Directions for this task — Among the entries below, please show each line that carries the word "performance".

Source data —
★ ★ ★ ★ ★ ★ ★
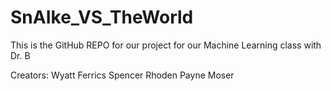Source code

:# SnAIke_VS_TheWorld

This is the GitHub REPO for our project for our Machine Learning class with Dr. B 

Creators:
Wyatt Ferrics
Spencer Rhoden
Payne Moser

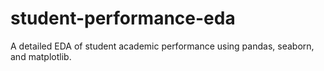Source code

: # student-performance-eda
A detailed EDA of student academic performance using pandas, seaborn, and matplotlib.
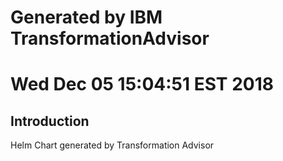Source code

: # Generated by IBM TransformationAdvisor
# Wed Dec 05 15:04:51 EST 2018
## Introduction

Helm Chart generated by Transformation Advisor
★ ★ ★ ★ ★ ★ ★
Exercise response —
: # student-performance-eda
A detailed EDA of student academic performance using pandas, seaborn, and matplotlib.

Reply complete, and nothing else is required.